In theory, gene-based screening has several advantages, such as the ability to bypass the need for substrate accumulation in affected patients and the potential to capture affected individuals missed by current newborn screening techniques [Schimmenti et al., 2011]. Additionally, genetic information could be used to complement the interpretation of currently available newborn screening results, potentially reducing the number of false-positive and non-clinically significant results generated. For example, certain genetic variants can lead to enzymatic differences that are ascertained by conventional newborn screening, falsely suggesting the presence of a disorder but not actually causing disease. Sequence-based information could avoid misidentifying these individuals as having positive newborn screens, thus avoiding attendant psychological stress, additional costs, and increased workload of those involved in newborn screening. Further, sequence-based data could enable rapid movement through the current algorithms for follow-up of abnormal results as many of these algorithms involve DNA-based testing (see the American College of Medical Genetics website for specific algorithms; www.acmg.net) [Tarini and Goldenberg, 2012].

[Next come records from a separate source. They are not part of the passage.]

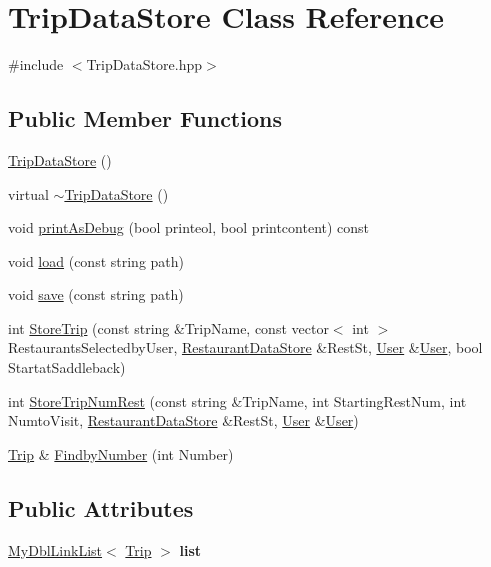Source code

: \hypertarget{classTripDataStore}{\section{Trip\-Data\-Store Class Reference}
\label{classTripDataStore}
}


{\ttfamily \#include $<$Trip\-Data\-Store.\-hpp$>$}

\subsection*{Public Member Functions}
\begin{DoxyCompactItemize}
\item 
\hyperlink{classTripDataStore_a6ecb3b38f615cdf3a95699b75e070f64}{Trip\-Data\-Store} ()
\item 
virtual \hyperlink{classTripDataStore_abcc0808ffac99fce3d20fec2e6b037db}{$\sim$\-Trip\-Data\-Store} ()
\item 
void \hyperlink{classTripDataStore_a3e0428a62b180370acca3cef17236a13}{print\-As\-Debug} (bool printeol, bool printcontent) const 
\item 
void \hyperlink{classTripDataStore_a6b04d48e105f786d28a6b1c237d0d6c7}{load} (const string path)
\item 
void \hyperlink{classTripDataStore_ac694428dda496c811b1e46a2b206d0cd}{save} (const string path)
\item 
int \hyperlink{classTripDataStore_a45a7c93b2899cf0b7bf070324d686c36}{Store\-Trip} (const string \&Trip\-Name, const vector$<$ int $>$ Restaurants\-Selectedby\-User, \hyperlink{classRestaurantDataStore}{Restaurant\-Data\-Store} \&Rest\-St, \hyperlink{classUser}{User} \&\hyperlink{classUser}{User}, bool Startat\-Saddleback)
\item 
int \hyperlink{classTripDataStore_aef773f76a25496d624c8f7443ab393bc}{Store\-Trip\-Num\-Rest} (const string \&Trip\-Name, int Starting\-Rest\-Num, int Numto\-Visit, \hyperlink{classRestaurantDataStore}{Restaurant\-Data\-Store} \&Rest\-St, \hyperlink{classUser}{User} \&\hyperlink{classUser}{User})
\item 
\hyperlink{classTrip}{Trip} \& \hyperlink{classTripDataStore_a1326494915eee638e4eedbdd6bb0c09b}{Findby\-Number} (int Number)
\end{DoxyCompactItemize}
\subsection*{Public Attributes}
\begin{DoxyCompactItemize}
\item 
\hypertarget{classTripDataStore_a75cb59c927937a86ba9ddeb304a1e4f5}{\hyperlink{classnsMyDblLinkList_1_1MyDblLinkList}{My\-Dbl\-Link\-List}$<$ \hyperlink{classTrip}{Trip} $>$ {\bfseries list}}\label{classTripDataStore_a75cb59c927937a86ba9ddeb304a1e4f5}

\end{DoxyCompactItemize}


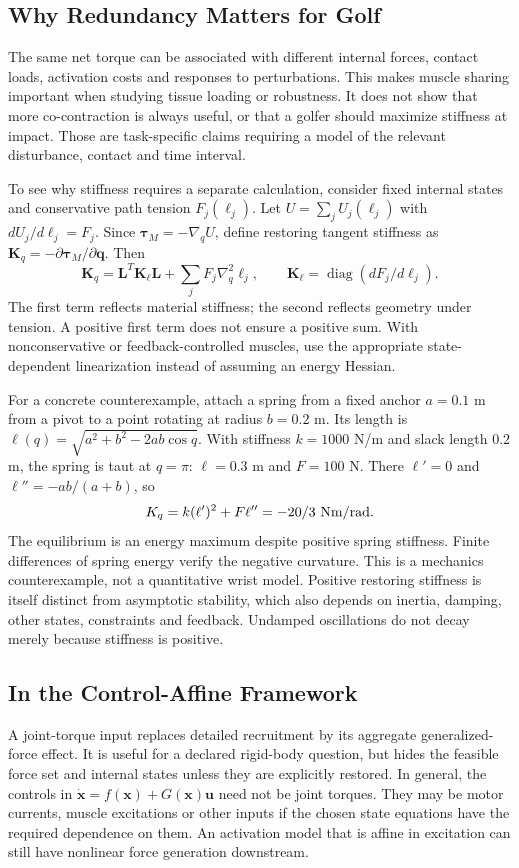 \subsection{Why Redundancy Matters for Golf}

The same net torque can be associated with different internal forces, contact loads, activation costs and responses to perturbations. This makes muscle sharing important when studying tissue loading or robustness. It does not show that more co-contraction is always useful, or that a golfer should maximize stiffness at impact. Those are task-specific claims requiring a model of the relevant disturbance, contact and time interval.

To see why stiffness requires a separate calculation, consider fixed internal states and conservative path tension $F_j(\ell_j)$. Let $U=\sum_j U_j(\ell_j)$ with $dU_j/d\ell_j=F_j$. Since $\bm\tau_M=-\nabla_qU$, define restoring tangent stiffness as $\bm K_q=-\partial\bm\tau_M/\partial\bm q$. Then
\[
\bm K_q=\bm L^T\bm K_\ell\bm L+
\sum_j F_j\nabla_q^2\ell_j,\qquad
\bm K_\ell=\operatorname{diag}(dF_j/d\ell_j).
\]
The first term reflects material stiffness; the second reflects geometry under tension. A positive first term does not ensure a positive sum. With nonconservative or feedback-controlled muscles, use the appropriate state-dependent linearization instead of assuming an energy Hessian.

For a concrete counterexample, attach a spring from a fixed anchor $a=0.1$ m from a pivot to a point rotating at radius $b=0.2$ m. Its length is $\ell(q)=\sqrt{a^2+b^2-2ab\cos q}$. With stiffness $k=1000$ N/m and slack length $0.2$ m, the spring is taut at $q=\pi$: $\ell=0.3$ m and $F=100$ N. There $\ell'=0$ and $\ell''=-ab/(a+b)$, so
\[
K_q=k(\ell')^2+F\ell''=-20/3\ {\rm Nm/rad}.
\]
The equilibrium is an energy maximum despite positive spring stiffness. Finite differences of spring energy verify the negative curvature. This is a mechanics counterexample, not a quantitative wrist model. Positive restoring stiffness is itself distinct from asymptotic stability, which also depends on inertia, damping, other states, constraints and feedback. Undamped oscillations do not decay merely because stiffness is positive.

\subsection{In the Control-Affine Framework}

A joint-torque input replaces detailed recruitment by its aggregate generalized-force effect. It is useful for a declared rigid-body question, but hides the feasible force set and internal states unless they are explicitly restored. In general, the controls in $\dot{\bm x}=f(\bm x)+G(\bm x)\bm u$ need not be joint torques. They may be motor currents, muscle excitations or other inputs if the chosen state equations have the required dependence on them. An activation model that is affine in excitation can still have nonlinear force generation downstream.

There are, however, numerous challenges to the use of genomic sequencing to augment newborn screening. Major issues revolve around the difficulties inherent in interpretation of variants, the need to perform testing efficiently, achieving acceptable sensitivity and specificity, and the reality that only small amounts of DNA are typically available [Tarini and Goldenberg, 2012].
In order to begin to address such questions objectively, we analyzed data from 3 children with normal newborn screens who participated in a National Institutes of Health (NIH)/National Human Genome Research Institute (NHGRI) protocol on VACTERL association and who underwent whole-exome sequencing. Studies into the genetic causes of VACTERL association in these individuals are in progress; here, we analyze sequence data from genes known to be associated with conditions routinely ascertained by newborn screening in order to describe the types of findings that may arise when using high-throughput sequencing in conjunction with newborn screening.
We performed high-density microarrays (Illumina Omni1-Quad) and whole-exome sequencing for 3 children who participated in an established IRB-approved protocol on VACTERL association, a rare congenital disorder involving a combination of congenital anomalies. VACTERL association is not thought to have a classic biochemical basis such as would be ascertained by newborn screening. Full consent was obtained for all participants, and all participants and their families were seen in person at the NIH Clinical Center.
Blood was obtained via a peripheral venous sample, and DNA was initially extracted using a QIAamp DNA Blood Maxi Kit (Qiagen, Germantown, Md., USA). Phenol:chloroform purification was performed prior to whole-exome sequencing.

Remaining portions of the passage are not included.